- **INFORMATION SUPPLIED**

------------------------------------------------

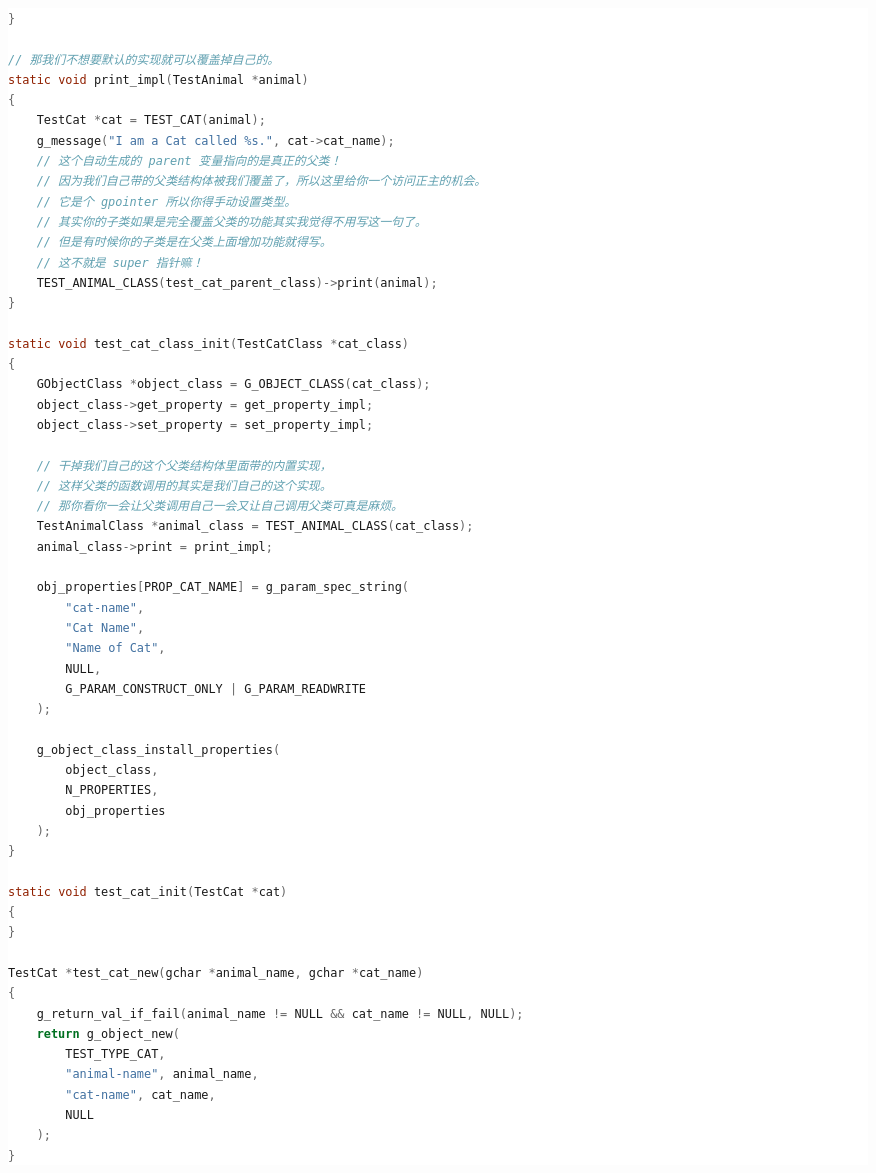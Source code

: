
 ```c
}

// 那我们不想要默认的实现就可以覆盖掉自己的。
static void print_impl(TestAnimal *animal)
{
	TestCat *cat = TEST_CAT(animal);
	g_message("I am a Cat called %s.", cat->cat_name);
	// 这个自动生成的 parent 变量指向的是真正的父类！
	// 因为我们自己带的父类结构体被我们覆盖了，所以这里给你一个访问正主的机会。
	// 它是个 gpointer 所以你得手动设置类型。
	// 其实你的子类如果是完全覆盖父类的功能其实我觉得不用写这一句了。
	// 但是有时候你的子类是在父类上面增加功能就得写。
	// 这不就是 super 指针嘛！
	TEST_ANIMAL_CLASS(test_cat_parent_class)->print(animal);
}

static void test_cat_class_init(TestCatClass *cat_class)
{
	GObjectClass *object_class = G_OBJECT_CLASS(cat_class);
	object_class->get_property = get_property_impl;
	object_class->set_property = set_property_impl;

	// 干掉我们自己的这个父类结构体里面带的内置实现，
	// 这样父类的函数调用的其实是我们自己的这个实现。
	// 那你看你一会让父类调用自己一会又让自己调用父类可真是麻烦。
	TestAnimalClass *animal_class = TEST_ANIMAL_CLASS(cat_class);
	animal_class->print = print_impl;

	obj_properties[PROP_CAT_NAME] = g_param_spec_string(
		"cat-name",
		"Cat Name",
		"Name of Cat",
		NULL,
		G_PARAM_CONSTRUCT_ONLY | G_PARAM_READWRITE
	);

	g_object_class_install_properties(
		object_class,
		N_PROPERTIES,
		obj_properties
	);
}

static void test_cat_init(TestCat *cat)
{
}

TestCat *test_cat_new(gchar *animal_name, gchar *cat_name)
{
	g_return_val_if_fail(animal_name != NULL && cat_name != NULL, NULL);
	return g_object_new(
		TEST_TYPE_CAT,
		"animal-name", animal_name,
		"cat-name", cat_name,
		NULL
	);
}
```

------------------------------------------------

- **YOUR ASSIGNMENT**
Exact repetition of all entries is required. The pictures should not appear.

- **EXPECTED ANSWER**
Source code

:
 ```c
}

// 那我们不想要默认的实现就可以覆盖掉自己的。
static void print_impl(TestAnimal *animal)
{
	TestCat *cat = TEST_CAT(animal);
	g_message("I am a Cat called %s.", cat->cat_name);
	// 这个自动生成的 parent 变量指向的是真正的父类！
	// 因为我们自己带的父类结构体被我们覆盖了，所以这里给你一个访问正主的机会。
	// 它是个 gpointer 所以你得手动设置类型。
	// 其实你的子类如果是完全覆盖父类的功能其实我觉得不用写这一句了。
	// 但是有时候你的子类是在父类上面增加功能就得写。
	// 这不就是 super 指针嘛！
	TEST_ANIMAL_CLASS(test_cat_parent_class)->print(animal);
}

static void test_cat_class_init(TestCatClass *cat_class)
{
	GObjectClass *object_class = G_OBJECT_CLASS(cat_class);
	object_class->get_property = get_property_impl;
	object_class->set_property = set_property_impl;

	// 干掉我们自己的这个父类结构体里面带的内置实现，
	// 这样父类的函数调用的其实是我们自己的这个实现。
	// 那你看你一会让父类调用自己一会又让自己调用父类可真是麻烦。
	TestAnimalClass *animal_class = TEST_ANIMAL_CLASS(cat_class);
	animal_class->print = print_impl;

	obj_properties[PROP_CAT_NAME] = g_param_spec_string(
		"cat-name",
		"Cat Name",
		"Name of Cat",
		NULL,
		G_PARAM_CONSTRUCT_ONLY | G_PARAM_READWRITE
	);

	g_object_class_install_properties(
		object_class,
		N_PROPERTIES,
		obj_properties
	);
}

static void test_cat_init(TestCat *cat)
{
}

TestCat *test_cat_new(gchar *animal_name, gchar *cat_name)
{
	g_return_val_if_fail(animal_name != NULL && cat_name != NULL, NULL);
	return g_object_new(
		TEST_TYPE_CAT,
		"animal-name", animal_name,
		"cat-name", cat_name,
		NULL
	);
}
```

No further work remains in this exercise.